At the beginning of Death Takes a Holiday, I remember being ruefully surprised that the person who was knifed at the beginning of the episode was
not
the black man. You know things have gotten to a bad point in a show when I see two characters--one of whom is black--and wonder how the show is going to screw it up
this
time.
Aside from here, I mostly drift along the edges of online SPN fandom. Has there ever been any talk about having people write in en masse between now and the time they start working on next season to say how and why the treatment of race and gender has been bothersome? Not as a protest, but more along the lines of an intervention?
On a totally different note, who else besides Dean referred to Castiel as "Cas?" I think I recall Anna doing so, but did Uriel? Sam?
Sam called him "Cas" in Heaven and Hell, and has since then as well.
I did not intent to rhyme.
CW interview with Misha Collins - mostly unspoilery but it does talk very briefly about something that they will be going into in a future (un-named) episode.
Or Anna - I think Anna would have been a GREAT call, all pissed off with the forces of Heaven and taking revenge on them for not letting her reascend, or whatever.
Yes, this. The show is so busy being all "it's better to be human than an angel" and portraying Anna as the one special snowflake that sees the blind loyalty of Heaven as a worse alternative than free will/rebellion that they've overlooked she decided she knew better than God and fell to follow the beat of her own drummer. I believe there's another figure who started out that way whose story just might be familiar to viewers.

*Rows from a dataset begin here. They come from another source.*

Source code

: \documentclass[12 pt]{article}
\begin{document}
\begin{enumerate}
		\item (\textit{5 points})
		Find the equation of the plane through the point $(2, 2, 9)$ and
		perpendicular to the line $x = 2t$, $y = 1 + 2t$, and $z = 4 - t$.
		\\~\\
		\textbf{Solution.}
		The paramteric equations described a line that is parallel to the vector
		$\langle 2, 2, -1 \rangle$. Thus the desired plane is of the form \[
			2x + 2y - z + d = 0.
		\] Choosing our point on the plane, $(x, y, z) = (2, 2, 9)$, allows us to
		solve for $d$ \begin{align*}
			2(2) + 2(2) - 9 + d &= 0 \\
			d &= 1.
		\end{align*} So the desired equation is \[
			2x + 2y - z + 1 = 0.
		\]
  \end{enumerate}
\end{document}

She wouldn't even have to be all mwah-ha-ha evil, merely convinced that the angels were too willing to sacrifice innocent people in the name of winning the war, and willing to put a stop to that.
grabs devils advocate hat again.
So having a woman (who Dean had sex with) turn evil/traitor and then die would be "better" than having a black angel do so?
eta: I'm really not trying to say that the show doesn't need to work on race or gender issues. I guess it's more that it's painted itself into a corner because of the patterns, and because of that I'm not sure there's a way they could have played this that wouldn't have been problematic.
Unless Castiel was the traitor, and as Fay said, that's just no.
It would involve better established motivation on her part than Uriel's speciesm, since she's already effectively regarded as a traitor by Heaven to the point of putting a kill order out for her. And I said nothing about her dying, my impression is she'd win a fight against Castiel just like she did against Uriel.
It would involve better established motivation on her part than Uriel's speciesm, since she's already effectively regarded as a traitor by Heaven to the point of putting a kill order out for her.
Fair point,
And I said nothing about her dying, my impression is she'd win a fight against Castiel just like she did against Uriel.
But if the traitor didn't die, that a) would probably end up with Castiel being dead, and b) definitely change the story arc.
b) might not be a bad thing in the end, but I still want to see where the show is going with the storyline they've created, not the one(s) I might have wanted them to create.
Has there ever been any talk about having people write in en masse between now and the time they start working on next season to say how and why the treatment of race and gender has been bothersome? Not as a protest, but more along the lines of an intervention?
There was a flurry of activity like that near the end of season 3, when the mysogyny in particular was just too over the top. A bunch of people wrote letters to the production company. It might even have made a difference: there's been a significant drop in the use of gendered slurs on the show. Of course, they still blinded and then killed Pam, the only actual human woman we've seen more than once since Bela died.
Have we seen any recurring human male characters except for Bobby?